For those of you not familiar, the Essential Air Service program is a federal program that guarantees air service to small communities that are otherwise underserved. This was enacted after deregulation, to ensure that airlines continue to fly to small communities that airlines couldn’t otherwise profitably serve.
Over 150 markets are served thanks to the Essential Air Service program, and according to Wikipedia:
- This program costs the federal government $250+ million per year
- Of the 150+ markets, 44 of them are in Alaska
- In the 48 contiguous states and Puerto Rico, per passenger subsidies range from $10 to $977+ per passenger
The EAS program is pretty controversial, and I can see both sides of it. For example, I see merit to the EAS program for many markets in Alaska, where there’s really no other practical way for citizens to get to airports.
However, there are also some other markets that are more questionable. For example, Lancaster Airport has an EAS subsidy, even though it’s just a ~34 mile and ~35 minute drive from Harrisburg Airport. Should taxpayers really be subsidizing that?

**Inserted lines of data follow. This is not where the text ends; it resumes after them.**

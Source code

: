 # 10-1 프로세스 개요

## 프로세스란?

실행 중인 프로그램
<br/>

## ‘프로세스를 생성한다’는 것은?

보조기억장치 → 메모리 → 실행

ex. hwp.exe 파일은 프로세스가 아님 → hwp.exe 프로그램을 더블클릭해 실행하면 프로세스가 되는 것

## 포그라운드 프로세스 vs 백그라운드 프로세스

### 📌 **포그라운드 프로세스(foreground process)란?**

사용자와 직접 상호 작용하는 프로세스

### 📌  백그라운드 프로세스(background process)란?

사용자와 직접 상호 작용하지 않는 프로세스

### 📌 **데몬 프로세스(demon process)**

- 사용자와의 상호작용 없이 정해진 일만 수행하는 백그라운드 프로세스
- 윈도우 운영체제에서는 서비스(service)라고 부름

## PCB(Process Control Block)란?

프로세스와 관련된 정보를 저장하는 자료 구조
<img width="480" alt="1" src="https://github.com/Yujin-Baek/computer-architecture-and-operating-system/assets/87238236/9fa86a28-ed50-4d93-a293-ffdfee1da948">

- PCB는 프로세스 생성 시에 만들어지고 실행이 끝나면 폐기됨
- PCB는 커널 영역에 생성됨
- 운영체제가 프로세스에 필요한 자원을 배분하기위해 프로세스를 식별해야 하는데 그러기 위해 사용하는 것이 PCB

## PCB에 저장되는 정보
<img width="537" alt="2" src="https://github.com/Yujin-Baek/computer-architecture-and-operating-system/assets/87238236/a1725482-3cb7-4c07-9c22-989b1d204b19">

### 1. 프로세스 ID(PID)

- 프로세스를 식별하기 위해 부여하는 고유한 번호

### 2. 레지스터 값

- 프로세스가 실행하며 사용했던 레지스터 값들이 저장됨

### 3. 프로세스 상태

Even among those who support the EAS program in some form, there’s debate as to whether funding should be on the federal or state level. For example, I think most can agree there’s merit to some sort of subsidies in rural Alaska, though many argue it’s something that the state government should pay for, rather than the federal government.
Do keep in mind that some EAS services even fly completely empty, without a single passenger. Airlines are only paid by the federal government if they operate the flight, and many flights are profitable through the subsidy alone. So under this program airlines are encouraged to operate completely empty flights. What sense does that make?
To provide one example (that I learned about last year), Mokulele operates 4x daily flights between Los Angeles and El Centro-Imperial. The airline is paid $2.44 million per year to operate the route. To break down the numbers, that’s a subsidy of ~$6,700 per day, or ~$835 per flight in each direction, or ~$93 per seat per direction.
It’ll be interesting to see if the Essential Air Service program is eliminated altogether. Personally I think the program is wasteful in its current form, and they need to cut back the number of markets and frequencies that get this subsidy. At the same time, I can see the need for the EAS subsidy in some markets, including in many parts of Alaska. Whether that should fall on the federal or state government, though, is a different story.
If the big U.S. carriers wanted to be consistent with their logic then they should 100% support this. After all, government subsidies of any sort are evil, according on them.
If the budget for the EAS program is in fact cut, expect airlines to pull out of a lot of small markets.
What do you make of the Essential Air Service program, and do you support the federal government eliminating funding for it?